Las piezas que no se abren después de una cocción completa deben desecharse. No intentaría forzarlas con un cuchillo para aprovecharlas, porque pueden haber llegado muertas o no estar en buenas condiciones. Tampoco dejaría el marisco cocinado durante horas sobre la encimera. Lo ideal es servirlo inmediatamente y refrigerar las sobras cuanto antes.
| Señal | Qué significa | Qué hacer |
|---|---|---|
| Concha abierta y carne opaca | Cocción adecuada | Retirar y servir |
| Carne translúcida | Aún le falta calor | Cocinar unos segundos más |
| Carne seca o gomosa | Exceso de cocción | Reducir el tiempo la próxima vez |
| Concha cerrada tras cocinar | Pieza posiblemente no apta | Desechar |
Errores frecuentes que estropean este marisco
El primero es no secar las navajas. El agua sobrante enfría la plancha y genera vapor, de modo que el marisco pierde parte de su sabor y no se cocina de forma uniforme. El segundo es llenar demasiado la sartén, algo que parece práctico pero suele producir un resultado pálido y aguado.
- Cocinar directamente desde el remojo sin escurrir ni secar.
- Usar fuego bajo para evitar salpicaduras y alargar demasiado el tiempo.
- Añadir el ajo desde el principio, hasta quemarlo.
- Tapar las navajas durante varios minutos, como si fueran mejillones al vapor.
- Abusar del limón, que puede dominar un sabor delicado.
La plancha debe estar caliente, pero no humeando de forma agresiva. Si el aceite empieza a quemarse antes de colocar el marisco, baja ligeramente el fuego y limpia la superficie. El objetivo es lograr una cocción rápida, no una capa tostada que oculte el sabor natural.
Con qué servirlas y qué alternativas merecen la pena
Recién hechas, necesitan muy poco. Suelo acompañarlas con pan crujiente para recoger el jugo de la concha, una ensalada sencilla o unas patatas cocidas. Un albariño, un godello joven o una cerveza ligera funcionan mejor que bebidas demasiado dulces o con mucho cuerpo.
Si se busca variar, el ajo puede sustituirse por cebolleta muy picada, guindilla o unas gotas de vinagre de Jerez.

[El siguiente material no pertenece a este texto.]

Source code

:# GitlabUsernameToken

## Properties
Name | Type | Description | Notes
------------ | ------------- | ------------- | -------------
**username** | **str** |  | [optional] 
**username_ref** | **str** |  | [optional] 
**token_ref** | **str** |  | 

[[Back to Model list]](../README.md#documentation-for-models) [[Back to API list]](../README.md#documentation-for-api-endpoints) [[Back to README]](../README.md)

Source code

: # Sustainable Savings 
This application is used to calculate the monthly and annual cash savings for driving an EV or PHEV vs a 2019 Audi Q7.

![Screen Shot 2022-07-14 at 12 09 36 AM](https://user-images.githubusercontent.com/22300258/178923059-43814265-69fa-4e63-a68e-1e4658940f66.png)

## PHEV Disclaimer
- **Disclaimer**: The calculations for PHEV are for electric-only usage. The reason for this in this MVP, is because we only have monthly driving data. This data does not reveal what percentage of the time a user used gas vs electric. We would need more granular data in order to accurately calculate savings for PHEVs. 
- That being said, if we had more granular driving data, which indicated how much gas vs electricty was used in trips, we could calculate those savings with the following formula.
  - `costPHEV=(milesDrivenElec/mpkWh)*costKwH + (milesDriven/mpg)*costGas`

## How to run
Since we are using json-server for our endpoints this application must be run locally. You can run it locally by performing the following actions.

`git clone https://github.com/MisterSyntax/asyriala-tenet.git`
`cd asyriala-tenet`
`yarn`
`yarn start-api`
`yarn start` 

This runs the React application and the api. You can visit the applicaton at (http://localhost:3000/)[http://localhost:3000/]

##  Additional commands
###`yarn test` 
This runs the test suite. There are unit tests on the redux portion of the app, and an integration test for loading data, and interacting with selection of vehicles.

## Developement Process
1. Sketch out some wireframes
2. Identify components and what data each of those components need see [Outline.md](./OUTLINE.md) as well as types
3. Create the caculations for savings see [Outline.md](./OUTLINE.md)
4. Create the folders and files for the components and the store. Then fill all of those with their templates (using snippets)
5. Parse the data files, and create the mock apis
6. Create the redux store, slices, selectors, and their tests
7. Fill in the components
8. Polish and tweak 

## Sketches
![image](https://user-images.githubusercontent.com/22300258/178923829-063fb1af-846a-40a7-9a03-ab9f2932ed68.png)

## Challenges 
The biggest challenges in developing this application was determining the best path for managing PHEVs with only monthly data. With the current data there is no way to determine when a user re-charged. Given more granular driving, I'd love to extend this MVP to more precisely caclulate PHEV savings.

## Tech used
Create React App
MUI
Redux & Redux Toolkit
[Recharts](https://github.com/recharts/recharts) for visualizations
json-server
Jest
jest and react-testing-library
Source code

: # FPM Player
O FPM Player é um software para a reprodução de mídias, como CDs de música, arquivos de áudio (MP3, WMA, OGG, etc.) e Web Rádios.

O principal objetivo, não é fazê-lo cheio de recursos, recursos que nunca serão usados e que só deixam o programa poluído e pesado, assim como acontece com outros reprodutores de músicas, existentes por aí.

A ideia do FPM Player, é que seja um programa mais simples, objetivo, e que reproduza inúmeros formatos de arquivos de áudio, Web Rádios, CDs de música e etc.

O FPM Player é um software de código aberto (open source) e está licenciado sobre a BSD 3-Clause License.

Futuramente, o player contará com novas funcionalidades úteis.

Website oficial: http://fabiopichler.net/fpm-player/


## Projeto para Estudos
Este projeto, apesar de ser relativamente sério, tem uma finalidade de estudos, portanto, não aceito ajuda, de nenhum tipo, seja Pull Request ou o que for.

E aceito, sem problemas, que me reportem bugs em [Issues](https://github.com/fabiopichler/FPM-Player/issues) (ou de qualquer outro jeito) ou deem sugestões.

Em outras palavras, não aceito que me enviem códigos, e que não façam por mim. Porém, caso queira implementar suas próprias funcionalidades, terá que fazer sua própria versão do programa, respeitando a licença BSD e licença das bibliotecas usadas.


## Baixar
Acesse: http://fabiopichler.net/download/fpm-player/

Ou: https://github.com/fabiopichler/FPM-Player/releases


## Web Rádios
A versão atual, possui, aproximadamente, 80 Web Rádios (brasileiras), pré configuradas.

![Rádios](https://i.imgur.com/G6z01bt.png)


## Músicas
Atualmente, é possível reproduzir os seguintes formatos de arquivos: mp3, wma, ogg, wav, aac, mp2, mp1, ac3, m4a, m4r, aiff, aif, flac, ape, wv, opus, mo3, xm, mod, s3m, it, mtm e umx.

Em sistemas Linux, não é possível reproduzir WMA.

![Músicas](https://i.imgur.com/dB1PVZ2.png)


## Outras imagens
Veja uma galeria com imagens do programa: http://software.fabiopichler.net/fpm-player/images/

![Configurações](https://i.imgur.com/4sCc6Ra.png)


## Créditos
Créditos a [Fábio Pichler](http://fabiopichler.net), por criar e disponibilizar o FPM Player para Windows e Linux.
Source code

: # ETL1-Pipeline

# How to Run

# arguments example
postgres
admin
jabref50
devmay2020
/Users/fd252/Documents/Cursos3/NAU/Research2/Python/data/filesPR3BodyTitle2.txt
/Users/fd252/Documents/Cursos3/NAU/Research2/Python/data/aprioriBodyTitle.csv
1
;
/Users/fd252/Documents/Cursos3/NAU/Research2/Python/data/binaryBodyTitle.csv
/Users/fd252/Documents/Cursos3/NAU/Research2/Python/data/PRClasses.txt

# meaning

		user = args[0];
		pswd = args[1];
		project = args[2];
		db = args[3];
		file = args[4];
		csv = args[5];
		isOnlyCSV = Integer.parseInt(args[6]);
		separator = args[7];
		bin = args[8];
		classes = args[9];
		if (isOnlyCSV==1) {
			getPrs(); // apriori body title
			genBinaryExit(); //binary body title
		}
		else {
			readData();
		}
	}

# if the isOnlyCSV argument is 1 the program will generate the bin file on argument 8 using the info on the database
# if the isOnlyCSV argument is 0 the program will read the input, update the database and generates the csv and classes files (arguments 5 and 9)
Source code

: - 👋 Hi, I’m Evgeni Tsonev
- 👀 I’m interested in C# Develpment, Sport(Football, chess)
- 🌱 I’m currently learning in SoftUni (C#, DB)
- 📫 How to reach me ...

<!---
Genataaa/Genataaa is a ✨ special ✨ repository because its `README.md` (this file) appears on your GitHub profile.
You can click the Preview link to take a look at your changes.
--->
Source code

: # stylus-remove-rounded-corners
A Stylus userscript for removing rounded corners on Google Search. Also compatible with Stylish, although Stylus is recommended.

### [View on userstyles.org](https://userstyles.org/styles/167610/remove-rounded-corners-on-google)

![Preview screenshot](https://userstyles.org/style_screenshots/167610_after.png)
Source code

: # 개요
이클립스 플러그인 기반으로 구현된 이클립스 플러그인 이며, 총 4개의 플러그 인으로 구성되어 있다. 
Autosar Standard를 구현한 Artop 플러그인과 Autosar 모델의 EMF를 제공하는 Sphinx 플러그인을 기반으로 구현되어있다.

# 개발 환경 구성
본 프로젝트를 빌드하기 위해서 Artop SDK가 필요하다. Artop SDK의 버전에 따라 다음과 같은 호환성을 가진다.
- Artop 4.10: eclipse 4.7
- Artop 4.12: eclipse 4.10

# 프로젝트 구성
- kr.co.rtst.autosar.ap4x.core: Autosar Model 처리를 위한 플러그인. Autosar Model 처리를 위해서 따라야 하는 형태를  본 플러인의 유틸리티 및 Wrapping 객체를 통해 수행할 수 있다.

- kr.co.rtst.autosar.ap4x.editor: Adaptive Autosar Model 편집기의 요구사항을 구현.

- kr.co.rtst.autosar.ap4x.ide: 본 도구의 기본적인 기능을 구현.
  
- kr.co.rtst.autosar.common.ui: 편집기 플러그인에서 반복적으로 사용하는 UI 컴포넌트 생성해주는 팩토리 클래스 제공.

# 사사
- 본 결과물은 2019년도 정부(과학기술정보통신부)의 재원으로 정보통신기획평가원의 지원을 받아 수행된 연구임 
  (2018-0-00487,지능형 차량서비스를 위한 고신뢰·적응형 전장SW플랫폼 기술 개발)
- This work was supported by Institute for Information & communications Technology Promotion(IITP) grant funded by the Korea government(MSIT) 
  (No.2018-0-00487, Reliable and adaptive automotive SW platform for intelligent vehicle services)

También se pueden incorporar a una parrillada de marisco, pero conviene colocarlas al final porque se cocinan mucho más rápido que unas gambas grandes o unos crustáceos.
| Acabado | Cuándo elegirlo | Resultado |
|---|---|---|
| Ajo y perejil | Para una preparación clásica | Aromático y equilibrado |
| Limón y sal en escamas | Cuando el producto es especialmente fresco | Más limpio y marino |
| Guindilla y ajo | Para quienes buscan más intensidad | Picante y fragante |
| Vino blanco | Para aportar un matiz más jugoso | Ligero y perfumado |
El detalle que convierte una receta sencilla en un plato realmente bueno
La diferencia no está en añadir muchos ingredientes, sino en respetar tres cosas. Primero, comprar marisco de confianza; después, retirar bien la arena; por último, controlar el fuego para que la cocción sea breve. Si esas condiciones se cumplen, el mejor aliño suele ser el más discreto.
Yo prepararía las navajas justo antes de sentarse a la mesa y las serviría en una fuente caliente, sin esperar a que se enfríen. Es un plato rápido, económico dentro de la categoría del marisco y muy agradecido, pero no perdona la falta de atención: unos segundos de más pueden ser la diferencia entre una carne delicada y otra seca.